I’m not sure where to post this, so apologies if its in the wrong spot.
Running the latest Deadline on an M1 Mac in Rosetta mode will cause a worker crash after a short while (10-15 mins, maybe). This happens 100% of the time on an M1 Mac Mini and an M1 Macbook Air. Both are running Big Sur 11.3. Is there any word on whether a native Apple Silicon port is in the works? Regardless, Rosetta should be adequate in the short term, if only it were stable.
Deadline runs very stable on intel macs, as well as Windows machines.
I just bought a mac mini M2 to try and see if it works as a nice compact render machine (mainly for nuke jobs). I seem to be experiencing the same problem still, but maybe even shorter periods between crashes. Any updates about this? It seems like an ideal small setup for the job, but if this doesn’t work at all, I might have to rethink my approach…

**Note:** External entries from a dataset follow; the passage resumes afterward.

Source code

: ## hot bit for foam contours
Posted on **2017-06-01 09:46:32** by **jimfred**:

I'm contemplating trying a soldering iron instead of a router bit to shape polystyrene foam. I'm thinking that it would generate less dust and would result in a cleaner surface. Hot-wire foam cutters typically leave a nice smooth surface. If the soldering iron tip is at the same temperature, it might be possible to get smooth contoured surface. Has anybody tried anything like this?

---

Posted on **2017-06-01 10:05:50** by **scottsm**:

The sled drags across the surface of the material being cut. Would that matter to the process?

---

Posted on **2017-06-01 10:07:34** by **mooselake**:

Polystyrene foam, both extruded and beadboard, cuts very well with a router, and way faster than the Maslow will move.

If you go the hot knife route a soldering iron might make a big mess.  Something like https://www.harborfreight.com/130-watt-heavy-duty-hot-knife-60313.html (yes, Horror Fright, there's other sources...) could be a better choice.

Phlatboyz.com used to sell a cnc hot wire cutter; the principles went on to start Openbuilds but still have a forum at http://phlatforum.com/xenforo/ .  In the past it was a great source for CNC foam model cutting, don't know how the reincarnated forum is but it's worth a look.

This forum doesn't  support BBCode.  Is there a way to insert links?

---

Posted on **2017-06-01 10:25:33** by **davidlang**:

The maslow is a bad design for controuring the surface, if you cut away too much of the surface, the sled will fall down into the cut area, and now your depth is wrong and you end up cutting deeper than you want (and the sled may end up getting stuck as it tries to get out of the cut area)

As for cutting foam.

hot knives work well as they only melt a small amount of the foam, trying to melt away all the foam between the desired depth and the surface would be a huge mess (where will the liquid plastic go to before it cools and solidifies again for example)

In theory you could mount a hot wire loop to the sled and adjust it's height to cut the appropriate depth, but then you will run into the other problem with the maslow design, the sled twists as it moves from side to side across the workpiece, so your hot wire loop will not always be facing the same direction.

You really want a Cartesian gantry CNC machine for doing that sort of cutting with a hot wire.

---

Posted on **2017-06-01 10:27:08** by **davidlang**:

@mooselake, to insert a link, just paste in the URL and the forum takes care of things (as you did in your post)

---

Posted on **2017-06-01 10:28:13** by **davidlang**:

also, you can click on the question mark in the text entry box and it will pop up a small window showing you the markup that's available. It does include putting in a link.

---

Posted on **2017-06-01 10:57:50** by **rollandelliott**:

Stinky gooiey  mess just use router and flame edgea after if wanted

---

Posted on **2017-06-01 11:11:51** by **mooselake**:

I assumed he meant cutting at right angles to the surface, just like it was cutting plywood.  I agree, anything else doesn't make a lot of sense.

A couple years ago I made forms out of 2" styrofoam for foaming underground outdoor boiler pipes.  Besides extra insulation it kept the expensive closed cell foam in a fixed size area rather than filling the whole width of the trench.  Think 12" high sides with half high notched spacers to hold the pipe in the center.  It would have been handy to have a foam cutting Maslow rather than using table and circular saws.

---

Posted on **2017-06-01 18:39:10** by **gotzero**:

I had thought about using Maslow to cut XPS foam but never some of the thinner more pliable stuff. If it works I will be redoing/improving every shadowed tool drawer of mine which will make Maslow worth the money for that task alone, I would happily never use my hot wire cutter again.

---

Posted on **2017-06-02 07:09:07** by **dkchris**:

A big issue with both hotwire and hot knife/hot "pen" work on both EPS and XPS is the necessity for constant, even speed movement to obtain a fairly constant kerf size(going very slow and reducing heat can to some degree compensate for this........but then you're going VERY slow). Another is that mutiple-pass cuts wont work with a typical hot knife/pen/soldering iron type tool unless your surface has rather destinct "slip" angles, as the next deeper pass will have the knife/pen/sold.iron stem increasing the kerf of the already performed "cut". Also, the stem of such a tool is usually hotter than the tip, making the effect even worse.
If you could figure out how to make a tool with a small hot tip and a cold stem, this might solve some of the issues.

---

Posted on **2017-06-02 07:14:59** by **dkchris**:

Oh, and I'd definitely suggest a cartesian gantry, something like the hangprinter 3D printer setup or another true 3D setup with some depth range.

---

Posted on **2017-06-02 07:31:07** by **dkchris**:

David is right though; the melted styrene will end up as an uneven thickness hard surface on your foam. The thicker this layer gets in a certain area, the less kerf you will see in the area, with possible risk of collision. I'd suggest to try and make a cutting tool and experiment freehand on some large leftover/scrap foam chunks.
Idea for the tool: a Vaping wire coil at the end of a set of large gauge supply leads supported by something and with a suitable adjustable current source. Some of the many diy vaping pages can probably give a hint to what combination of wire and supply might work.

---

Thanks for reaching out, Can you please share the Crash report from your Mac, we have seen this reported before and after reviewing the crash reports shared from customer by our engineers, they have found other similar crashes online. The solution for those folks was this:
I did re-install Rosetta 2 thanks to these steps. Unfortunately nothing changed and both our identical Macbook Pro M1 Max 64GB stall after some time. Sometimes after 10mn, sometimes 20, 1h, up to 1h30 so far.

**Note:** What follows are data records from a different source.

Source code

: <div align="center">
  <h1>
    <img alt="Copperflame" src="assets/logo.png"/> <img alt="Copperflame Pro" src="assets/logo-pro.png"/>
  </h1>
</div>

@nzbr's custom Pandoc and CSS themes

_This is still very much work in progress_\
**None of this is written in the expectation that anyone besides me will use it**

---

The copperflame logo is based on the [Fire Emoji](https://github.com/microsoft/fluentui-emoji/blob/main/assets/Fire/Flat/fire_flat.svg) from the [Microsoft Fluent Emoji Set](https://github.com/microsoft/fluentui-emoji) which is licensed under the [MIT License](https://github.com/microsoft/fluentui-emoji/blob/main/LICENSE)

They both run Deadline client 10.2.1.1. And are connected to an RCS 10.2.1.0. I couldn’t find the 10.2.1.0 OSX client version online anymore.
It looks like I’m having the same issue on my farm. I just re-installed Rosetta 2 per your suggestion, however the Worker still hangs. Sometimes after a few minutes, and sometimes after an hour or so. The issue is specific to my M1 Mac Studios, the Intel Macs and PCs work as expected.
Mac Studio (2022) M1 Ultra 128GB
Mac OS 12.6.6
Deadline Client v10.2.1.1 with RCS v10.2.1.1
Please let me know if you need any additional information, thanks!
Can you send the crash report to investigate about the reason for Deadline client application is getting crashed, Spindump a built-in tool can provide insights by capturing thread activity and stack traces at the time of the crash.
Run the spindump while the Deadline worker is running and let it crash, so that spindump collects the required data and send over report on this thread for investigation. Please refer this blog post found on Internet that outlines the steps about running spindump to collect the stack trace of Deadline worker.
@DaveJacobson84 could you be able to share the spindumps with me, I would like to take a look on that.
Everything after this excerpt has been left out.